▸ EXERCISE AIM: Records follow. Print exactly the lines from the one that has "Get selected link" through the one that has "Entry Conditions &", inclusive, and omit the pictures.

::::

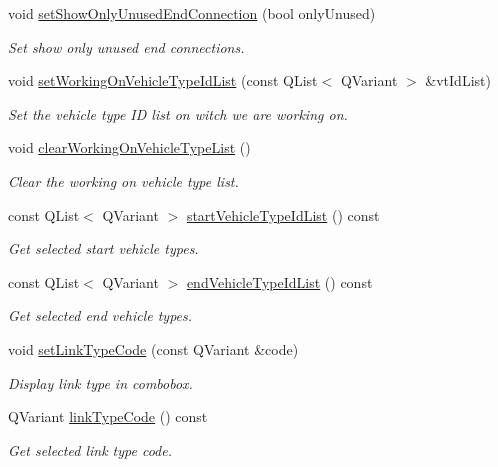 \begin{DoxyCompactItemize}
void \hyperlink{classmdt_cl_unit_link_dialog_a1a2c3bcd9cdc90b57363a2b34b180f4c}{set\-Show\-Only\-Unused\-End\-Connection} (bool only\-Unused)
\begin{DoxyCompactList}\small\item\em Set show only unused end connections. \end{DoxyCompactList}\item 
void \hyperlink{classmdt_cl_unit_link_dialog_a9a3bc3f1de4e3d7dc6bc090965ab7bbc}{set\-Working\-On\-Vehicle\-Type\-Id\-List} (const Q\-List$<$ Q\-Variant $>$ \&vt\-Id\-List)
\begin{DoxyCompactList}\small\item\em Set the vehicle type I\-D list on witch we are working on. \end{DoxyCompactList}\item 
void \hyperlink{classmdt_cl_unit_link_dialog_a35865311a515cd14f4d6b5d4830238a2}{clear\-Working\-On\-Vehicle\-Type\-List} ()
\begin{DoxyCompactList}\small\item\em Clear the working on vehicle type list. \end{DoxyCompactList}\item 
const Q\-List$<$ Q\-Variant $>$ \hyperlink{classmdt_cl_unit_link_dialog_a38fb21e39ed2f2e1d65a68a424895ac4}{start\-Vehicle\-Type\-Id\-List} () const 
\begin{DoxyCompactList}\small\item\em Get selected start vehicle types. \end{DoxyCompactList}\item 
const Q\-List$<$ Q\-Variant $>$ \hyperlink{classmdt_cl_unit_link_dialog_abe96eb187294372b022b2a8ba9c645b6}{end\-Vehicle\-Type\-Id\-List} () const 
\begin{DoxyCompactList}\small\item\em Get selected end vehicle types. \end{DoxyCompactList}\item 
void \hyperlink{classmdt_cl_unit_link_dialog_a34ab2fabffeb5b889be8db9ac08add22}{set\-Link\-Type\-Code} (const Q\-Variant \&code)
\begin{DoxyCompactList}\small\item\em Display link type in combobox. \end{DoxyCompactList}\item 
Q\-Variant \hyperlink{classmdt_cl_unit_link_dialog_aa7d8b93582d68113b6d00922e4979e78}{link\-Type\-Code} () const 
\begin{DoxyCompactList}\small\item\em Get selected link type code. \end{DoxyCompactList}\item 

\end{DoxyCompactItemize}
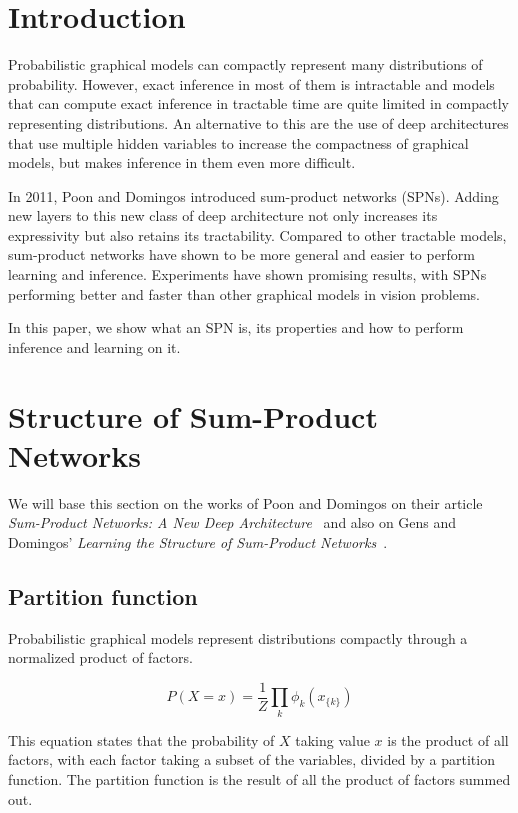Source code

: \documentclass[a4paper,10pt]{article}
\theoremstyle{plain}
\begin{document}
\section{Introduction}

Probabilistic graphical models can compactly represent many distributions of probability. However,
exact inference in most of them is intractable and models that can compute exact inference in
tractable time are quite limited in compactly representing distributions. An alternative to this
are the use of deep architectures that use multiple hidden variables to increase the compactness
of graphical models, but makes inference in them even more difficult.

In 2011, Poon and Domingos introduced sum-product networks (SPNs). Adding new layers to this new
class of deep architecture not only increases its expressivity but also retains its tractability.
Compared to other tractable models, sum-product networks have shown to be more general
\cite{poon-domingos} and easier to perform learning and inference. Experiments have shown promising
results, with SPNs performing better and faster than other graphical models in vision problems.

In this paper, we show what an SPN is, its properties and how to perform inference and learning on
it.

\section{Structure of Sum-Product Networks}

We will base this section on the works of Poon and Domingos on their article \textit{Sum-Product
Networks: A New Deep Architecture}~\cite{poon-domingos} and also on Gens and Domingos'
\textit{Learning the Structure of Sum-Product Networks}~\cite{gens-domingos}.

\subsection{Partition function}

Probabilistic graphical models represent distributions compactly through a normalized product of
factors.

\begin{equation*}
  P(X=x) = \frac{1}{Z}\prod_k \phi_k (x_{\{k\}})
\end{equation*}

This equation states that the probability of $X$ taking value $x$ is the product of all factors,
with each factor taking a subset of the variables, divided by a partition function. The partition
function is the result of all the product of factors summed out.
\end{document}
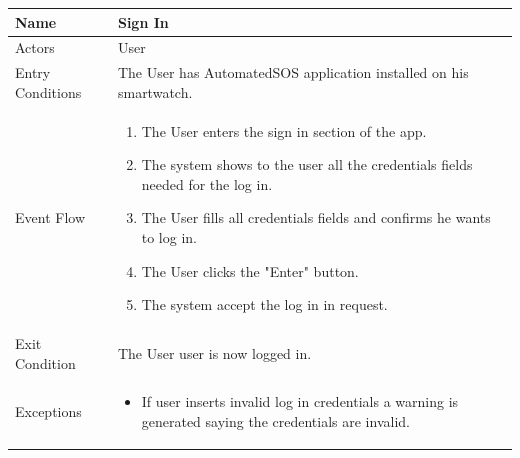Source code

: \begin{enumerate}
\FloatBarrier
\begin{table}[h]
\begin{tabular}{|l|p{}|}
\hline
Name             & Sign In \\ \hline
Actors           & User  \\ \hline
Entry Conditions & The User has AutomatedSOS application installed on his smartwatch.    \\ \hline
Event Flow       & \begin{enumerate}
			\item The User enters the sign in section of the app.
            \item The system shows to the user all the credentials fields needed for the log in.
            \item The User fills all credentials fields and confirms he wants to log in.
            \item The User clicks the "Enter" button.
            \item The system accept the log in in request.
        \end{enumerate}\\ \hline
Exit Condition   & The User user is now logged in.\\ \hline
Exceptions       & \begin{itemize}
\item If user inserts invalid log in credentials a warning is generated saying the credentials are invalid.
\end{itemize}\\ \hline
\end{tabular}
\end{table}
\FloatBarrier


\end{enumerate}
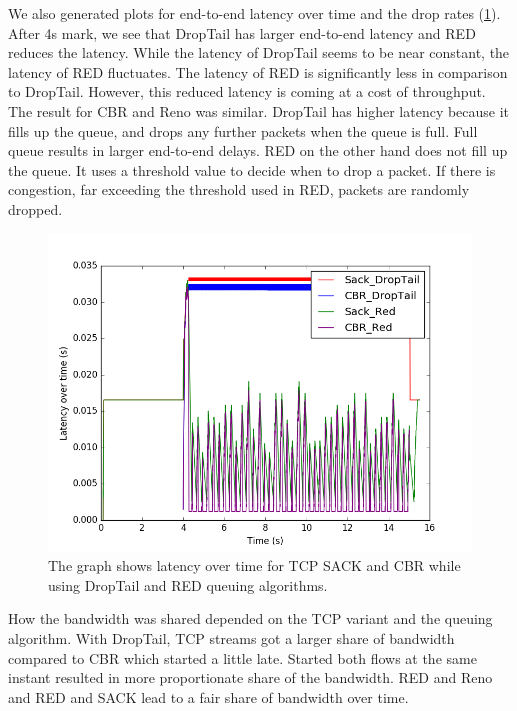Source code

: We also generated plots for end-to-end latency over time and the drop rates (\ref{fig:Queuing_Latency_Sack_100}). After 4s mark, we see that DropTail has larger end-to-end latency and RED reduces the latency. While the latency of DropTail seems to be near constant, the latency of RED fluctuates. The latency of RED is significantly less in comparison to DropTail. However, this reduced latency is coming at a cost of throughput. The result for CBR and Reno was similar. DropTail has higher latency because it fills up the queue, and drops any further packets when the queue is full. Full queue results in larger end-to-end delays. RED on the other hand  does not fill up the queue. It uses a threshold value to decide when to drop a packet. If there is congestion, far exceeding the threshold used in RED, packets are randomly dropped.
\begin{figure}[!htbp]
	\includegraphics[scale=0.4]{Queuing_Latency_Sack_100.png}
	\caption{The graph shows latency over time for TCP SACK and CBR while using DropTail and RED queuing algorithms.}
	\label{fig:Queuing_Latency_Sack_100}
\end{figure}
How the bandwidth was shared depended on the TCP variant and the queuing algorithm. With DropTail, TCP streams got a larger share of bandwidth compared to CBR which started a little late. Started both flows at the same instant resulted in more proportionate share of the bandwidth. RED and Reno and RED and SACK lead to a fair share of bandwidth over time.


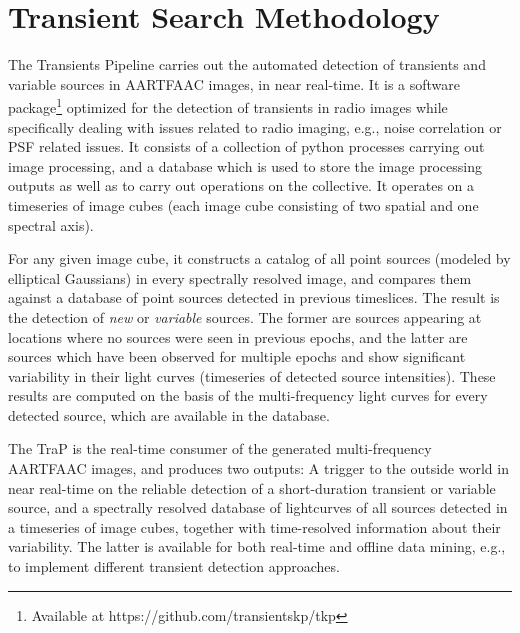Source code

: \documentclass{ws-jai}
\begin{document}
\section {\label{sec:afaac_trap} Transient Search Methodology}
The  Transients  Pipeline  \citep[TraP;][]{swinbank2015lofar}  carries  out  the
automated detection  of transients and  variable sources in AARTFAAC  images, in
near   real-time.     It   is    a   software    package\footnote{Available   at
  https://github.com/transientskp/tkp} optimized for the detection of transients
in radio images while specifically dealing with issues related to radio imaging,
e.g., noise correlation  or PSF related issues.  It consists  of a collection of
python processes carrying out image processing,  and a database which is used to
store the  image processing outputs  as well as to  carry out operations  on the
collective.   It operates  on  a  timeseries of  image  cubes  (each image  cube
consisting of two spatial and one spectral axis).

For any given image cube, it constructs  a catalog of all point sources (modeled
by elliptical Gaussians)  in every spectrally resolved image,  and compares them
against a database of point sources detected in previous timeslices.  The result
is the detection  of \textit{new} or \textit{variable} sources.   The former are
sources appearing  at locations where no  sources were seen in  previous epochs,
and the latter are sources which have been observed for multiple epochs and show
significant variability  in their  light curves  (timeseries of  detected source
intensities). These  results are  computed on the  basis of  the multi-frequency
light curves for every detected source, which are available in the database.

The TraP  is the  real-time consumer of  the generated  multi-frequency AARTFAAC
images,  and produces  two  outputs: A  trigger  to the  outside  world in  near
real-time on  the reliable detection  of a short-duration transient  or variable
source,  and  a spectrally  resolved  database  of  lightcurves of  all  sources
detected in a timeseries of image cubes, together with time-resolved information
about their variability.  The latter is available for both real-time and offline
data mining, e.g., to implement different transient detection approaches.
\end{document}
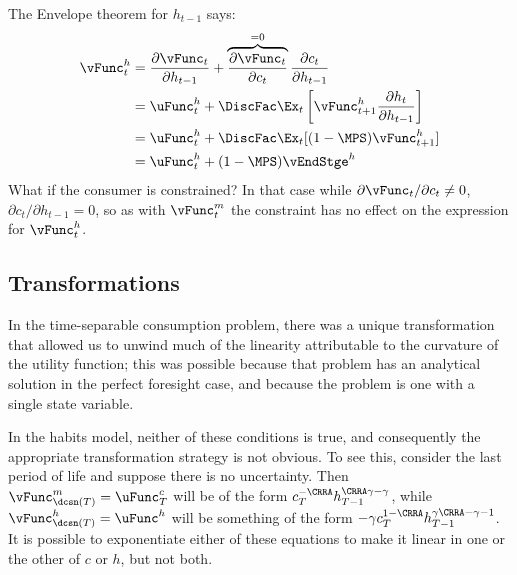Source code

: \documentclass[\econtexRoot/SolvingMicroDSOPs]{subfiles}
\begin{document}
The Envelope theorem for $h_{t-1}$ says:
\begin{equation}\begin{gathered}\begin{aligned}
  {\vFunc}_{t}^{h}  & = \frac{\partial {\vFunc}_{t}}{\partial h_{t-1}} + \overbrace{\frac{\partial {\vFunc}_{t}}{\partial {c}_{t}}}^{=0}\frac{\partial {c}_{t}}{\partial h_{t-1}} \nonumber
  \\  & = \uFunc^{h}_{t} + \DiscFac \Ex_{t} \left[{\vFunc}_{t+1}^{h}\frac{\partial h_{t}}{\partial h_{t-1}} \right]\nonumber
  \\  & = \uFunc^{h}_{t} + \DiscFac \Ex_{t} [(1-\MPS) {\vFunc}_{t+1}^{h}] \nonumber
  \\  & = \uFunc^{h}_{t} + (1-\MPS) \vEndStge^{h} \label{eq:vhtformula}
\end{aligned}\end{gathered}\end{equation}
What if the consumer is constrained?  In that case while $\partial
{\vFunc}_{t}/\partial {c}_{t} \neq 0$, $\partial {c}_{t}/\partial h_{t-1} = 0$, so as
with ${\vFunc}_{t}^{m}$ the constraint has no effect on the expression for ${\vFunc}^{h}_{t}$.

\hypertarget{Transforamtions}{}
\subsection{Transformations}

In the time-separable consumption problem, there was a unique
transformation that allowed us to unwind much of the linearity
attributable to the curvature of the utility function; this was
possible because that problem has an analytical solution in the
perfect foresight case, and because the problem is one with a single
state variable.

In the habits model, neither of these conditions is true, and
consequently the appropriate transformation strategy is not obvious.
To see this, consider the last period of life and suppose there is no
uncertainty.  Then ${\vFunc}_{\dcsn(T)}^{m} = \uFunc_{T}^{c}$ will be of the form
${c}_{T}^{-\CRRA}h_{T-1}^{\CRRA \gamma - \gamma}$, while ${\vFunc}_{\dcsn(T)}^{h} =
\uFunc^{h}$ will be something of the form $-\gamma
{c}_{T}^{1-\CRRA}h_{T-1}^{\gamma\CRRA-\gamma-1}$.  It is possible to
exponentiate either of these equations to make it linear in one or the
other of ${c}$ or $h$, but not both.
\end{document}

::::

▸ EXERCISE SOLUTION:
\begin{DoxyCompactList}\small\item\em Get selected link type code. \end{DoxyCompactList}\item 

\end{DoxyCompactItemize}
Source code

: \documentclass[a4paper,10pt]{article}
\theoremstyle{plain}
\begin{document}
\section{Introduction}

Probabilistic graphical models can compactly represent many distributions of probability. However,
exact inference in most of them is intractable and models that can compute exact inference in
tractable time are quite limited in compactly representing distributions. An alternative to this
are the use of deep architectures that use multiple hidden variables to increase the compactness
of graphical models, but makes inference in them even more difficult.

In 2011, Poon and Domingos introduced sum-product networks (SPNs). Adding new layers to this new
class of deep architecture not only increases its expressivity but also retains its tractability.
Compared to other tractable models, sum-product networks have shown to be more general
\cite{poon-domingos} and easier to perform learning and inference. Experiments have shown promising
results, with SPNs performing better and faster than other graphical models in vision problems.

In this paper, we show what an SPN is, its properties and how to perform inference and learning on
it.

\section{Structure of Sum-Product Networks}

We will base this section on the works of Poon and Domingos on their article \textit{Sum-Product
Networks: A New Deep Architecture}~\cite{poon-domingos} and also on Gens and Domingos'
\textit{Learning the Structure of Sum-Product Networks}~\cite{gens-domingos}.

\subsection{Partition function}

Probabilistic graphical models represent distributions compactly through a normalized product of
factors.

\begin{equation*}
  P(X=x) = \frac{1}{Z}\prod_k \phi_k (x_{\{k\}})
\end{equation*}

This equation states that the probability of $X$ taking value $x$ is the product of all factors,
with each factor taking a subset of the variables, divided by a partition function. The partition
function is the result of all the product of factors summed out.
\end{document}
Source code

: \begin{enumerate}
\FloatBarrier
\begin{table}[h]
\begin{tabular}{|l|p{}|}
\hline
Name             & Sign In \\ \hline
Actors           & User  \\ \hline
Entry Conditions & The User has AutomatedSOS application installed on his smartwatch.    \\ \hline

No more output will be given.